Sole proprietorship or company?
Below you can see the comparison in more detail, but the fact is that a sole proprietorship is quickly established, whichAnd that is why entrepreneurs who want to start quickly without too much paperwork to begin with prefer it.
As there is less paperwork, it’s also cheaper. On the other hand, with sole proprietorship you are fully liable because you literally are your business.
Setting up a company is more difficult and more expensive, but has the advantage that your business assets are separate from your private assets, and it’s also easier for you to optimise your taxes.
Setting up a sole proprietorship
What is a sole proprietorship?
Sole proprietorship is the most common form of enterprise among start-ups. This is mainly because it’s very easy to set up a sole proprietorship:
- You don’t need a separate legal entity
- You are thus acting as a natural person
- You can do it on your own
In other words, there is actually no distinction between yourself and your business.
This has a number of disadvantages.
Setting up a sole proprietorship
To start a sole proprietorship, you need to complete a number of start-up formalities:
- Open a business bank account
- Register your business in the Crossroads Bank for Enterprises (CBE)

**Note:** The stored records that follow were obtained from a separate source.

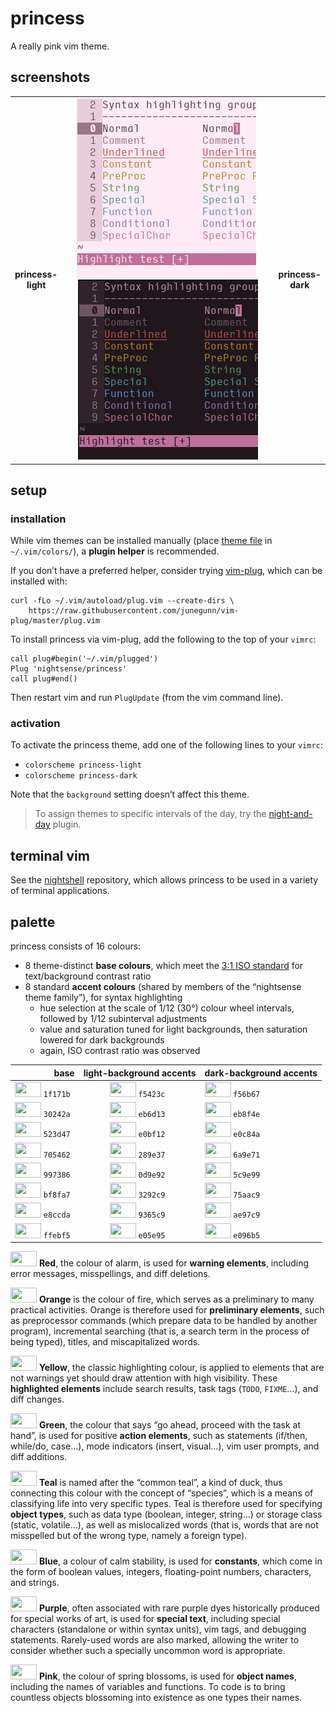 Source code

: <h1 id="princess">princess</h1>

<p>A really pink vim theme.</p>

<h2 id="screenshots">screenshots</h2>

<table>
<tr></tr><tr><td align="center"><strong>princess-<br />light</strong></td>
<td align="center"><img src="/img/screenshot-princess-light.png" alt="screenshot of the princess-light vim theme" width="288" /> <img src="/img/screenshot-princess-dark.png" alt="screenshot of the princess-dark vim theme" width="288" /></td>
<td align="center"><strong>princess-<br />dark</strong></td></tr>
</table>

<h2 id="setup">setup</h2>

<h3 id="installation">installation</h3>

<p>While vim themes can be installed manually (place <a href="https://github.com/nightsense/princess/tree/master/colors">theme file</a> in <code class="highlighter-rouge">~/.vim/colors/</code>), a <strong>plugin helper</strong> is recommended.</p>

<p>If you don’t have a preferred helper, consider trying <a href="https://github.com/junegunn/vim-plug">vim-plug</a>, which can be installed with:</p>

<div class="highlighter-rouge"><pre class="highlight"><code>curl -fLo ~/.vim/autoload/plug.vim --create-dirs \
    https://raw.githubusercontent.com/junegunn/vim-plug/master/plug.vim
</code></pre>
</div>

<p>To install princess via vim-plug, add the following to the top of your <code class="highlighter-rouge">vimrc</code>:</p>

<div class="highlighter-rouge"><pre class="highlight"><code>call plug#begin('~/.vim/plugged')
Plug 'nightsense/princess'
call plug#end()
</code></pre>
</div>

<p>Then restart vim and run <code class="highlighter-rouge">PlugUpdate</code> (from the vim command line).</p>

<h3 id="activation">activation</h3>

<p>To activate the princess theme, add one of the following lines to your <code class="highlighter-rouge">vimrc</code>:</p>

<ul>
  <li><code class="highlighter-rouge">colorscheme princess-light</code></li>
  <li><code class="highlighter-rouge">colorscheme princess-dark</code></li>
</ul>

<p>Note that the <code class="highlighter-rouge">background</code> setting doesn’t affect this theme.</p>

<blockquote>
  <p>To assign themes to specific intervals of the day, try the <a href="https://github.com/nightsense/night-and-day">night-and-day</a> plugin.</p>
</blockquote>

<h2 id="terminal-vim">terminal vim</h2>

<p>See the <a href="https://github.com/nightsense/nightshell">nightshell</a> repository, which allows princess to be used in a variety of terminal applications.</p>

<h2 id="palette">palette</h2>

<p>princess consists of 16 colours:</p>

<ul>
  <li>8 theme-distinct <strong>base colours</strong>, which meet the <a href="https://www.w3.org/TR/UNDERSTANDING-WCAG20/visual-audio-contrast-contrast.html#visual-audio-contrast-contrast-73-head">3:1 ISO standard</a> for text/background contrast ratio</li>
  <li>8 standard <strong>accent colours</strong> (shared by members of the “nightsense theme family”), for syntax highlighting
    <ul>
      <li>hue selection at the scale of 1/12 (30°) colour wheel intervals, followed by 1/12 subinterval adjustments</li>
      <li>value and saturation tuned for light backgrounds, then saturation lowered for dark backgrounds</li>
      <li>again, ISO contrast ratio was observed</li>
    </ul>
  </li>
</ul>

<table>
  <thead>
    <tr>
      <th style="text-align: right">base</th>
      <th style="text-align: center">light-background accents</th>
      <th style="text-align: left">dark-background accents</th>
    </tr>
  </thead>
  <tbody>
    <tr>
      <td style="text-align: right"><img src="http://www.colorhexa.com/1f171b.png" height="24" width="42" /> <code class="highlighter-rouge">1f171b</code> </td>
      <td style="text-align: center"><img src="http://www.colorhexa.com/f5423c.png" height="24" width="42" /> <code class="highlighter-rouge">f5423c</code> </td>
      <td style="text-align: left"><img src="http://www.colorhexa.com/f56b67.png" height="24" width="42" /> <code class="highlighter-rouge">f56b67</code></td>
    </tr>
    <tr>
      <td style="text-align: right"><img src="http://www.colorhexa.com/30242a.png" height="24" width="42" /> <code class="highlighter-rouge">30242a</code> </td>
      <td style="text-align: center"><img src="http://www.colorhexa.com/eb6d13.png" height="24" width="42" /> <code class="highlighter-rouge">eb6d13</code> </td>
      <td style="text-align: left"><img src="http://www.colorhexa.com/eb8f4e.png" height="24" width="42" /> <code class="highlighter-rouge">eb8f4e</code></td>
    </tr>
    <tr>
      <td style="text-align: right"><img src="http://www.colorhexa.com/523d47.png" height="24" width="42" /> <code class="highlighter-rouge">523d47</code> </td>
      <td style="text-align: center"><img src="http://www.colorhexa.com/e0bf12.png" height="24" width="42" /> <code class="highlighter-rouge">e0bf12</code> </td>
      <td style="text-align: left"><img src="http://www.colorhexa.com/e0c84a.png" height="24" width="42" /> <code class="highlighter-rouge">e0c84a</code></td>
    </tr>
    <tr>
      <td style="text-align: right"><img src="http://www.colorhexa.com/705462.png" height="24" width="42" /> <code class="highlighter-rouge">705462</code> </td>
      <td style="text-align: center"><img src="http://www.colorhexa.com/289e37.png" height="24" width="42" /> <code class="highlighter-rouge">289e37</code> </td>
      <td style="text-align: left"><img src="http://www.colorhexa.com/6a9e71.png" height="24" width="42" /> <code class="highlighter-rouge">6a9e71</code></td>
    </tr>
    <tr>
      <td style="text-align: right"><img src="http://www.colorhexa.com/997386.png" height="24" width="42" /> <code class="highlighter-rouge">997386</code> </td>
      <td style="text-align: center"><img src="http://www.colorhexa.com/0d9e92.png" height="24" width="42" /> <code class="highlighter-rouge">0d9e92</code> </td>
      <td style="text-align: left"><img src="http://www.colorhexa.com/5c9e99.png" height="24" width="42" /> <code class="highlighter-rouge">5c9e99</code></td>
    </tr>
    <tr>
      <td style="text-align: right"><img src="http://www.colorhexa.com/bf8fa7.png" height="24" width="42" /> <code class="highlighter-rouge">bf8fa7</code> </td>
      <td style="text-align: center"><img src="http://www.colorhexa.com/3292c9.png" height="24" width="42" /> <code class="highlighter-rouge">3292c9</code> </td>
      <td style="text-align: left"><img src="http://www.colorhexa.com/75aac9.png" height="24" width="42" /> <code class="highlighter-rouge">75aac9</code></td>
    </tr>
    <tr>
      <td style="text-align: right"><img src="http://www.colorhexa.com/e8ccda.png" height="24" width="42" /> <code class="highlighter-rouge">e8ccda</code> </td>
      <td style="text-align: center"><img src="http://www.colorhexa.com/9365c9.png" height="24" width="42" /> <code class="highlighter-rouge">9365c9</code> </td>
      <td style="text-align: left"><img src="http://www.colorhexa.com/ae97c9.png" height="24" width="42" /> <code class="highlighter-rouge">ae97c9</code></td>
    </tr>
    <tr>
      <td style="text-align: right"><img src="http://www.colorhexa.com/ffebf5.png" height="24" width="42" /> <code class="highlighter-rouge">ffebf5</code> </td>
      <td style="text-align: center"><img src="http://www.colorhexa.com/e05e95.png" height="24" width="42" /> <code class="highlighter-rouge">e05e95</code> </td>
      <td style="text-align: left"><img src="http://www.colorhexa.com/e096b5.png" height="24" width="42" /> <code class="highlighter-rouge">e096b5</code></td>
    </tr>
  </tbody>
</table>

<p><img src="http://www.colorhexa.com/f56b67.png" height="24" width="42" />
<strong>Red</strong>, the colour of alarm, is used for <strong>warning elements</strong>, including error messages, misspellings, and diff deletions.</p>

<p><img src="http://www.colorhexa.com/eb8f4e.png" height="24" width="42" />
<strong>Orange</strong> is the colour of fire, which serves as a preliminary to many practical activities. Orange is therefore used for <strong>preliminary elements</strong>, such as preprocessor commands (which prepare data to be handled by another program), incremental searching (that is, a search term in the process of being typed), titles, and miscapitalized words.</p>

<p><img src="http://www.colorhexa.com/e0c84a.png" height="24" width="42" />
<strong>Yellow</strong>, the classic highlighting colour, is applied to elements that are not warnings yet should draw attention with high visibility. These <strong>highlighted elements</strong> include search results, task tags (<code class="highlighter-rouge">TODO</code>, <code class="highlighter-rouge">FIXME</code>…), and diff changes.</p>

<p><img src="http://www.colorhexa.com/6a9e71.png" height="24" width="42" />
<strong>Green</strong>, the colour that says “go ahead, proceed with the task at hand”, is used for positive <strong>action elements</strong>, such as statements (if/then, while/do, case…), mode indicators (insert, visual…), vim user prompts, and diff additions.</p>

<p><img src="http://www.colorhexa.com/5c9e99.png" height="24" width="42" />
<strong>Teal</strong> is named after the “common teal”, a kind of duck, thus connecting this colour with the concept of “species”, which is a means of classifying life into very specific types. Teal is therefore used for specifying <strong>object types</strong>, such as data type (boolean, integer, string…) or storage class (static, volatile…), as well as mislocalized words (that is, words that are not misspelled but of the wrong type, namely a foreign type).</p>

<p><img src="http://www.colorhexa.com/75aac9.png" height="24" width="42" />
<strong>Blue</strong>, a colour of calm stability, is used for <strong>constants</strong>, which come in the form of boolean values, integers, floating-point numbers, characters, and strings.</p>

<p><img src="http://www.colorhexa.com/ae97c9.png" height="24" width="42" />
<strong>Purple</strong>, often associated with rare purple dyes historically produced for special works of art, is used for <strong>special text</strong>, including special characters (standalone or within syntax units), vim tags, and debugging statements. Rarely-used words are also marked, allowing the writer to consider whether such a specially uncommon word is appropriate.</p>

<p><img src="http://www.colorhexa.com/e096b5.png" height="24" width="42" />
<strong>Pink</strong>, the colour of spring blossoms, is used for <strong>object names</strong>, including the names of variables and functions. To code is to bring countless objects blossoming into existence as one types their names.</p>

- Activate your VAT status
- Become a member of a social insurance fund such as Securex
- Prove your entrepreneurial skills - if required
- Apply for the appropriate permits - if required
Pros and cons of sole proprietorship
Advantages of sole proprietorship
Setting up a sole proprietorship offers you many advantages as a self-employed entrepreneur. In addition to low start-up costs, you also enjoy the following benefits:
- No minimum capital requirement
- No need to involve a notary
- You make all decisions independently, you are not accountable to anyone.
- Few (administrative) formalities, also e.g. no double-entry bookkeeping
- The profits immediately flow back to you as a private person.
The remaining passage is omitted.